Thursday, Atreyu, Taking Back Sunday, Further Seems Forever; if you are familiar with any of these acts at all, (I call it ‘Vans’ or ‘Birkenstock’ metal) you’ll be at home with the MTV friendly toned town hardcore, ripe with clean vocals, and the odd angst filled scream of childhood abuse. The guitar melodies are soaring and contemporary, rock based and mellow enough to play if you’re lucky enough to have a girlfriend around.
The 2 new tracks, “Royalty" and “Bruma”, essentially left over from the Listen recordings fit in line with that album's vibe even if “Royalty” initially opens with a surprising amount of vocal spite, before falling in line with a more commercial mode. To their credit, School For Heroes are a little deeper and complex than their star eyed peers, hence you haven’t seen them on MTV yet, they share more with Narcissus with their approach to song writing, just with a more pop edge, but still, I don’t think the Hot Topic crowd will latch on to them. “Bruma” might be the band's forced foot in the door for pop stardom though: a string laced ballad that apparently made close friends of the band cry (from the linear notes-I don’t just make this stuff up).

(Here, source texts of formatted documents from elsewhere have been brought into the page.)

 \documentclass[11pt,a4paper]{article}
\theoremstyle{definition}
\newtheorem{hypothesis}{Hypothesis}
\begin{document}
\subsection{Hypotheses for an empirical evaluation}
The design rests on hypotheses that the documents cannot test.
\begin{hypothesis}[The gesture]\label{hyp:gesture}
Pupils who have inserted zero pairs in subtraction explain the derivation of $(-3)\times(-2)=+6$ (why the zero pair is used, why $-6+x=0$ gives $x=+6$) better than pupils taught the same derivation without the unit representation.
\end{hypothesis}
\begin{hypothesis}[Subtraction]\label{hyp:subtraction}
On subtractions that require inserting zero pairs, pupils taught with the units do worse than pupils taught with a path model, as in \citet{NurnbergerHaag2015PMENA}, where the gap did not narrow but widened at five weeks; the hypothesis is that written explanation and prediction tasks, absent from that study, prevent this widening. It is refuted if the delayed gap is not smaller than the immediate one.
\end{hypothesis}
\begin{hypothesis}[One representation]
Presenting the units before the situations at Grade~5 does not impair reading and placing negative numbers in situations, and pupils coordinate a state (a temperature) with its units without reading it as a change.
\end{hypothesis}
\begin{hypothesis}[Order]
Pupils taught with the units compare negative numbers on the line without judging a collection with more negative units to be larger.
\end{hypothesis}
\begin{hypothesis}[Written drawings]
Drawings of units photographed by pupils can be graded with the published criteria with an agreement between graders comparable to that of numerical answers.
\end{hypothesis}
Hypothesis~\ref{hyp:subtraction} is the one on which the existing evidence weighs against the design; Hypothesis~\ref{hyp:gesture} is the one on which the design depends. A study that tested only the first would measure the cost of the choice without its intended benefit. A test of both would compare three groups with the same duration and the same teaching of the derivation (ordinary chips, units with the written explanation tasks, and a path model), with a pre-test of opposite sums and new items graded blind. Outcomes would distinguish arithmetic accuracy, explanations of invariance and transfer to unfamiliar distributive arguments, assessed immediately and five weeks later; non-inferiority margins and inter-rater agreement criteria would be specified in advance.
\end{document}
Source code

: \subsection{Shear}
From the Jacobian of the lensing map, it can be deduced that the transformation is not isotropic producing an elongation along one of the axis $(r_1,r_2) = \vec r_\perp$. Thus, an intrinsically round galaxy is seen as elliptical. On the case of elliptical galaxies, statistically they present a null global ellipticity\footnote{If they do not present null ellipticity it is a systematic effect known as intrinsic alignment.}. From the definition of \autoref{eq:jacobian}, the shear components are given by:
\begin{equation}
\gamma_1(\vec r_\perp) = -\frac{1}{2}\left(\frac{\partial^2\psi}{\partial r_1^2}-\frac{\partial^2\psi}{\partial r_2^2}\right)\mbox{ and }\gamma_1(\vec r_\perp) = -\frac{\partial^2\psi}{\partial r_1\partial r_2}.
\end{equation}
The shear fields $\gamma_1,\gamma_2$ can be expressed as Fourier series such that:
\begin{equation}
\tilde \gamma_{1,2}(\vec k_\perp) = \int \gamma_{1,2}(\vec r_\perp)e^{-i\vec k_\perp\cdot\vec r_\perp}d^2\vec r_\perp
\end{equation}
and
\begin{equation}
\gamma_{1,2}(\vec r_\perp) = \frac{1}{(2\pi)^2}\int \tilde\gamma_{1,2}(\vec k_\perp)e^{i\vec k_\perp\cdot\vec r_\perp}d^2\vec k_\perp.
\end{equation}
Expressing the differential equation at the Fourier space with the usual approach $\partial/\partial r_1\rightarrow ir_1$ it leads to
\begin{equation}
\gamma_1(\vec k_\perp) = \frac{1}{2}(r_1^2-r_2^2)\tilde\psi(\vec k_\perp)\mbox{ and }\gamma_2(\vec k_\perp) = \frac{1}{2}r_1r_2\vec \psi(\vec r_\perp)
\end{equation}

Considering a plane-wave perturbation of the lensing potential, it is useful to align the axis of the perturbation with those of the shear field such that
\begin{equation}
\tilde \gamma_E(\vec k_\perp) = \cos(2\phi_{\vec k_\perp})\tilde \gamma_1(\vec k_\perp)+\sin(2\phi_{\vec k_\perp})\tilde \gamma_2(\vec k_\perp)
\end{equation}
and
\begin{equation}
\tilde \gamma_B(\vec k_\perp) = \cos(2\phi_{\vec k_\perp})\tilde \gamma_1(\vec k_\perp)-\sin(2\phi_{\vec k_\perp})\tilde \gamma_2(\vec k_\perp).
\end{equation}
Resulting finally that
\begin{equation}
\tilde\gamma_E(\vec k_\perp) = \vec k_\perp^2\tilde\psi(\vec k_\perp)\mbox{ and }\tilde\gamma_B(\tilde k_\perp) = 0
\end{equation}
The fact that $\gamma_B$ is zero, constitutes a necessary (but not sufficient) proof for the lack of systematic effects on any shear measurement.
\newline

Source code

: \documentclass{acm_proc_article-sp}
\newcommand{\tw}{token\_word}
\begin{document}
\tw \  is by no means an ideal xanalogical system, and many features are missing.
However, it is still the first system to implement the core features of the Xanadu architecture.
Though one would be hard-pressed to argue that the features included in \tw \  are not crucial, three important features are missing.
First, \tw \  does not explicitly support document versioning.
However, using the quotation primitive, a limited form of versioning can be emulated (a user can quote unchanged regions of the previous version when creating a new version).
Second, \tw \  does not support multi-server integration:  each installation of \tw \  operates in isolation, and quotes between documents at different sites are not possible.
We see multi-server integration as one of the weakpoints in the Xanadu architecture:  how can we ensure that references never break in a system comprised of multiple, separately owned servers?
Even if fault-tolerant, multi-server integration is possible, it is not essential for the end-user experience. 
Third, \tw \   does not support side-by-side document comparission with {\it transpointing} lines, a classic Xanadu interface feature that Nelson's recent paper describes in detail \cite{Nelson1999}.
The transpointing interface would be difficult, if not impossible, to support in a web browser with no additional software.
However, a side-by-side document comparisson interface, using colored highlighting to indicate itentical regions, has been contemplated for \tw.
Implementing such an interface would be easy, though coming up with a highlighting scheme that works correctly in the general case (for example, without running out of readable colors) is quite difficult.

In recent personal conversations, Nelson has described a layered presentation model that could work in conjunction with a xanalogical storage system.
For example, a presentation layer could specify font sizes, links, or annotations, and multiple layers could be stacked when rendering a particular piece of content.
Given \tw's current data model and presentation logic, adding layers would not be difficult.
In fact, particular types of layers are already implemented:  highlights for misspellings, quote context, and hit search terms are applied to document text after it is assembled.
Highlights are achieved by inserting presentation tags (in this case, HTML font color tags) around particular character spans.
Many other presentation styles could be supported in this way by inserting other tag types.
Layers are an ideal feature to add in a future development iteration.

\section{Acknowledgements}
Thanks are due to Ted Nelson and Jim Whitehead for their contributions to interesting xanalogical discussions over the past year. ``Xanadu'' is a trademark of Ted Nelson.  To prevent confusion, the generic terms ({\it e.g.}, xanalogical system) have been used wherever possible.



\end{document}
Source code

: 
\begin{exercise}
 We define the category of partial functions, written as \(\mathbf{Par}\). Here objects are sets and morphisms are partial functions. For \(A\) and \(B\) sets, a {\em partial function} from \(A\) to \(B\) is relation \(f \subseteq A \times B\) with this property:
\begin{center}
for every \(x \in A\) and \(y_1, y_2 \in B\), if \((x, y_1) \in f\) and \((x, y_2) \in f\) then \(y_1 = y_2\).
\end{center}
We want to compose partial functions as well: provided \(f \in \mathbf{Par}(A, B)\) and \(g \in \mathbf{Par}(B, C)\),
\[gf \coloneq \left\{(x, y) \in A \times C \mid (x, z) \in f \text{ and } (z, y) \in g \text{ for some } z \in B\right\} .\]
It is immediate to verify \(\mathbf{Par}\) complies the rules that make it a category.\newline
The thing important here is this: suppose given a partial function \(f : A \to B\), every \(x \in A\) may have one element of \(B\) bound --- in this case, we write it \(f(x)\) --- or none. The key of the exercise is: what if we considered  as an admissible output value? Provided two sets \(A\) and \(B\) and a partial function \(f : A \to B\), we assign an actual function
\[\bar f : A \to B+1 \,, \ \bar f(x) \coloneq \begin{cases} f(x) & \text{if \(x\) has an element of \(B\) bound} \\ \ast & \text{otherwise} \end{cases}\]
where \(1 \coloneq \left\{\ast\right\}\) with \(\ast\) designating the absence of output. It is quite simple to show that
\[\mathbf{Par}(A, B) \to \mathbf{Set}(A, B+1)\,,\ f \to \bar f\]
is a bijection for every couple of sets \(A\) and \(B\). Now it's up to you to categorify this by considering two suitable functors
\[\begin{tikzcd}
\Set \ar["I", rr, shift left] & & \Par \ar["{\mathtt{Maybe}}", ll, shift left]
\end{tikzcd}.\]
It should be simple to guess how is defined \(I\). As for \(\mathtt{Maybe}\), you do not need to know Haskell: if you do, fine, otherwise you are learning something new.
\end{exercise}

The older songs don’t really contrast themselves from anything, being the same consistent foot-tapping emo core you’d expect, as if you didn’t know any better, or weren’t a scenster or a roadie for the band, you might as well take this as a new album. Die hard fans of the band though will no doubt be chuffed at reworked versions of what I can only assume are fan favorites: “Sifter”, “Red Tide”, and “Abdenrot”, joy of joys for you. When School For Heroes try to be harder, as the chunkier moments on some of their tracks, they aren’t quite as convincing as their heartfelt harmonized tracks, but they get an 'A' for the effort and not being completely wishy washy. That being said they don’t seem able to recreate the embarrassingly catchiness of “Burning the Bed”, even if the main riff from that track arises (and is promptly butchered during the cringe inducing techno remix “Catholic Schoolgirls are for Heroes (Burning the Bed Remix)". Ugh.
Not quite ready to rub shoulders with the scene's malleable big boys and appeal to the kids, School the Heroes are a talented act that I can’t see having a true fan base due to the competition and the fact they are not quite as ready to cash in as their peers.
Now if you will excuse me, I must go and listen to death metal in ripped jeans.